Um contrato milionário firmado pelo Governo de Minas Gerais voltou ao centro do debate político após investigações apontarem conexões indiretas entre a entidade parceira e suspeitas de atuação do crime organizado. O acordo, celebrado ainda durante a gestão de Romeu Zema (Novo), prevê o repasse de cerca de R$ 240 milhões em dois anos para a execução de um programa voltado à inserção de jovens no mercado de trabalho.

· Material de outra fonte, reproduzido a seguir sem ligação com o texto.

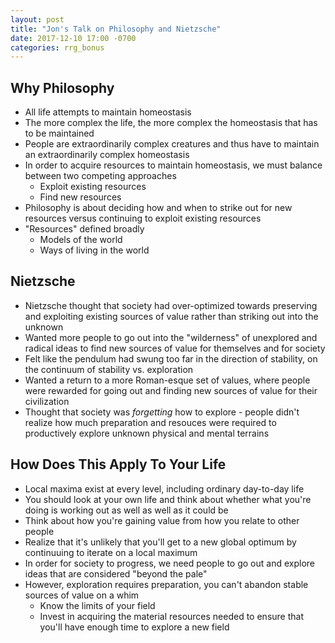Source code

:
 ```yaml
---
layout: post
title: "Jon's Talk on Philosophy and Nietzsche"
date: 2017-12-10 17:00 -0700
categories: rrg_bonus
---
```


## Why Philosophy
* All life attempts to maintain homeostasis
* The more complex the life, the more complex the homeostasis that has to be maintained
* People are extraordinarily complex creatures and thus have to maintain an extraordinarily complex homeostasis
* In order to acquire resources to maintain homeostasis, we must balance between two competing approaches
  * Exploit existing resources
  * Find new resources
* Philosophy is about deciding how and when to strike out for new resources versus continuing to exploit existing resources
* "Resources" defined broadly
  * Models of the world
  * Ways of living in the world

## Nietzsche
* Nietzsche thought that society had over-optimized towards preserving and exploiting existing sources of value rather than striking out into the unknown
* Wanted more people to go out into the "wilderness" of unexplored and radical ideas to find new sources of value for themselves and for society
* Felt like the pendulum had swung too far in the direction of stability, on the continuum of stability vs. exploration
* Wanted a return to a more Roman-esque set of values, where people were rewarded for going out and finding new sources of value for their civilization
* Thought that society was *forgetting* how to explore - people didn't realize how much preparation and resouces were required to productively explore unknown physical and mental terrains

## How Does This Apply To Your Life
* Local maxima exist at every level, including ordinary day-to-day life
* You should look at your own life and think about whether what you're doing is working out as well as well as it could be
* Think about how you're gaining value from how you relate to other people
* Realize that it's unlikely that you'll get to a new global optimum by continuuing to iterate on a local maximum
* In order for society to progress, we need people to go out and explore ideas that are considered "beyond the pale"
* However, exploration requires preparation, you can't abandon stable sources of value on a whim
  * Know the limits of your field
  * Invest in acquiring the material resources needed to ensure that you'll have enough time to explore a new field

A parceria foi assinada com a Rede Nacional de Aprendizagem, Promoção Social e Integração, organização responsável pela condução do programa Evolução Jovem, iniciativa que pretende ampliar oportunidades para estudantes da rede pública estadual. O caso, no entanto, ganhou nova dimensão após a revelação de que o fundador da entidade, Adair Meira, foi alvo de investigação por suspeita de envolvimento em operações de lavagem de dinheiro associadas a uma fintech ligada a integrante do PCC.
Embora o contrato tenha seguido os trâmites formais de licitação, a repercussão do caso expôs fragilidades nos mecanismos de controle e seleção de parceiros em programas públicos de grande porte. Nos bastidores, o episódio gerou preocupação entre lideranças políticas, especialmente diante do impacto que pode ter sobre a credibilidade da gestão e sobre o ambiente institucional em Minas.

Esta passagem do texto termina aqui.